- **EXERCISE DIRECTIONS**: Search through the entries for the word "kubectl" and copy every line that has it.

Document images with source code
===

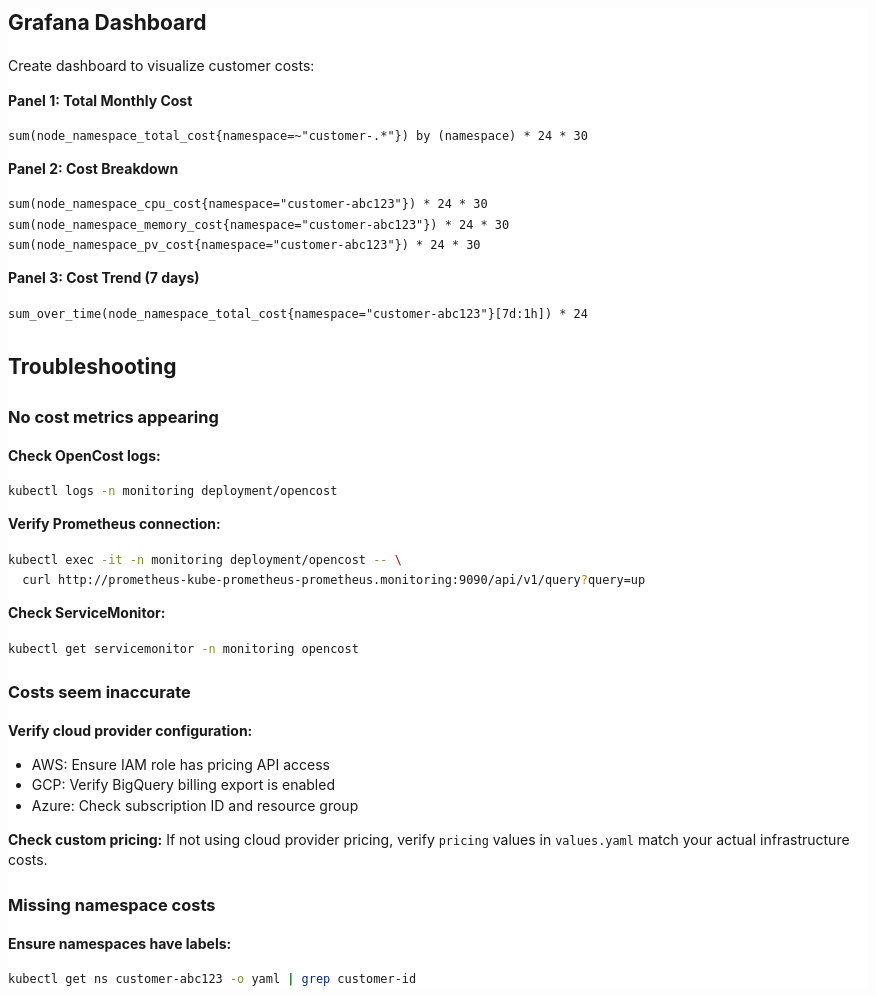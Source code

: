 ## Grafana Dashboard

Create dashboard to visualize customer costs:

**Panel 1: Total Monthly Cost**
```promql
sum(node_namespace_total_cost{namespace=~"customer-.*"}) by (namespace) * 24 * 30
```

**Panel 2: Cost Breakdown**
```promql
sum(node_namespace_cpu_cost{namespace="customer-abc123"}) * 24 * 30
sum(node_namespace_memory_cost{namespace="customer-abc123"}) * 24 * 30
sum(node_namespace_pv_cost{namespace="customer-abc123"}) * 24 * 30
```

**Panel 3: Cost Trend (7 days)**
```promql
sum_over_time(node_namespace_total_cost{namespace="customer-abc123"}[7d:1h]) * 24
```

## Troubleshooting

### No cost metrics appearing

**Check OpenCost logs:**
```bash
kubectl logs -n monitoring deployment/opencost
```

**Verify Prometheus connection:**
```bash
kubectl exec -it -n monitoring deployment/opencost -- \
  curl http://prometheus-kube-prometheus-prometheus.monitoring:9090/api/v1/query?query=up
```

**Check ServiceMonitor:**
```bash
kubectl get servicemonitor -n monitoring opencost
```

### Costs seem inaccurate

**Verify cloud provider configuration:**
- AWS: Ensure IAM role has pricing API access
- GCP: Verify BigQuery billing export is enabled
- Azure: Check subscription ID and resource group

**Check custom pricing:**
If not using cloud provider pricing, verify `pricing` values in `values.yaml` match your actual infrastructure costs.

### Missing namespace costs

**Ensure namespaces have labels:**
```bash
kubectl get ns customer-abc123 -o yaml | grep customer-id
```
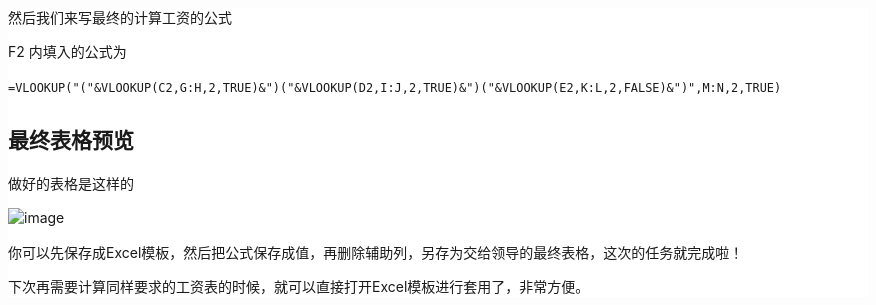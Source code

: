 然后我们来写最终的计算工资的公式

F2 内填入的公式为 

```
=VLOOKUP("("&VLOOKUP(C2,G:H,2,TRUE)&")("&VLOOKUP(D2,I:J,2,TRUE)&")("&VLOOKUP(E2,K:L,2,FALSE)&")",M:N,2,TRUE)
```

## 最终表格预览

做好的表格是这样的

![image](https://user-images.githubusercontent.com/30020736/161419314-8a6d16e5-9cb5-494b-a670-3c684f318141.png)

你可以先保存成Excel模板，然后把公式保存成值，再删除辅助列，另存为交给领导的最终表格，这次的任务就完成啦！

下次再需要计算同样要求的工资表的时候，就可以直接打开Excel模板进行套用了，非常方便。
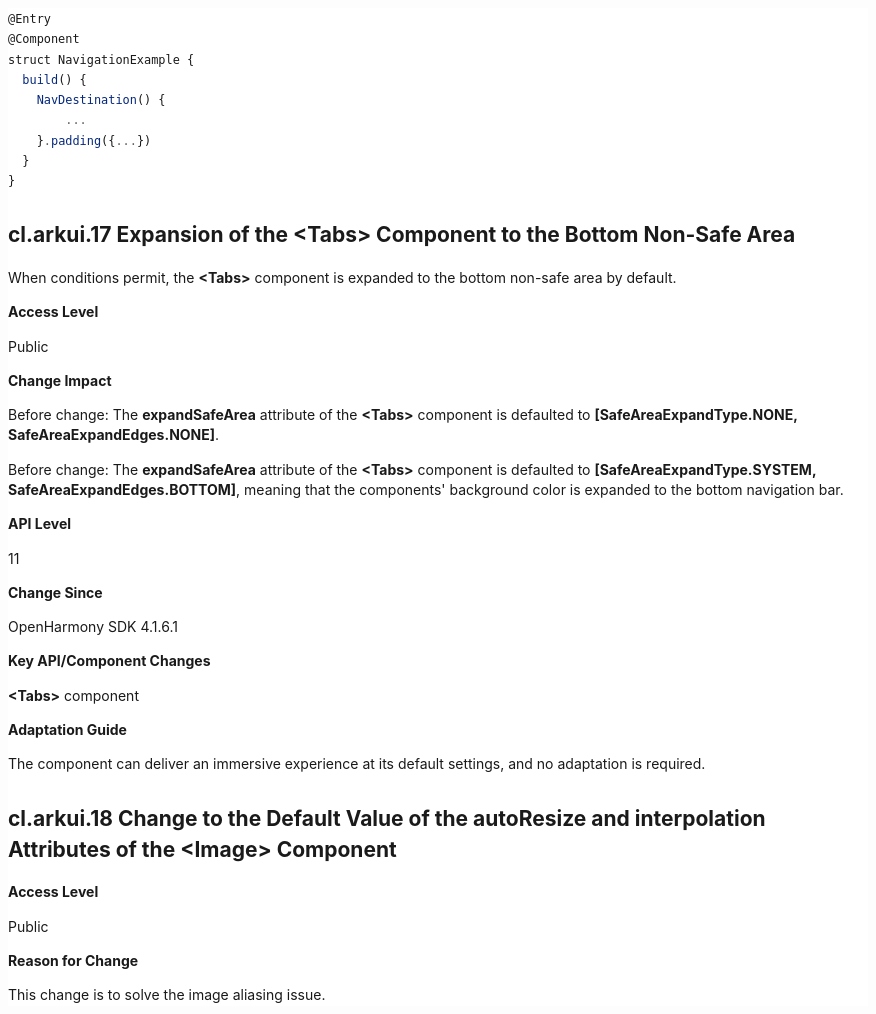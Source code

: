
 ```ts
@Entry
@Component
struct NavigationExample {
  build() {
    NavDestination() {
        ...
    }.padding({...})
  }
}
```

## cl.arkui.17 Expansion of the \<Tabs> Component to the Bottom Non-Safe Area

When conditions permit, the **\<Tabs>** component is expanded to the bottom non-safe area by default.

**Access Level**

Public

**Change Impact**

Before change: The **expandSafeArea** attribute of the **\<Tabs>** component is defaulted to **[SafeAreaExpandType.NONE, SafeAreaExpandEdges.NONE]**.

Before change: The **expandSafeArea** attribute of the **\<Tabs>** component is defaulted to **[SafeAreaExpandType.SYSTEM, SafeAreaExpandEdges.BOTTOM]**, meaning that the components' background color is expanded to the bottom navigation bar.

**API Level**

11

**Change Since**

OpenHarmony SDK 4.1.6.1

**Key API/Component Changes**

**\<Tabs>** component

**Adaptation Guide**

The component can deliver an immersive experience at its default settings, and no adaptation is required.

## cl.arkui.18 Change to the Default Value of the autoResize and interpolation Attributes of the \<Image> Component

**Access Level**

Public

**Reason for Change**

This change is to solve the image aliasing issue.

===

- **EXERCISE RESULT**:
kubectl logs -n monitoring deployment/opencost
kubectl exec -it -n monitoring deployment/opencost -- \
kubectl get servicemonitor -n monitoring opencost
kubectl get ns customer-abc123 -o yaml | grep customer-id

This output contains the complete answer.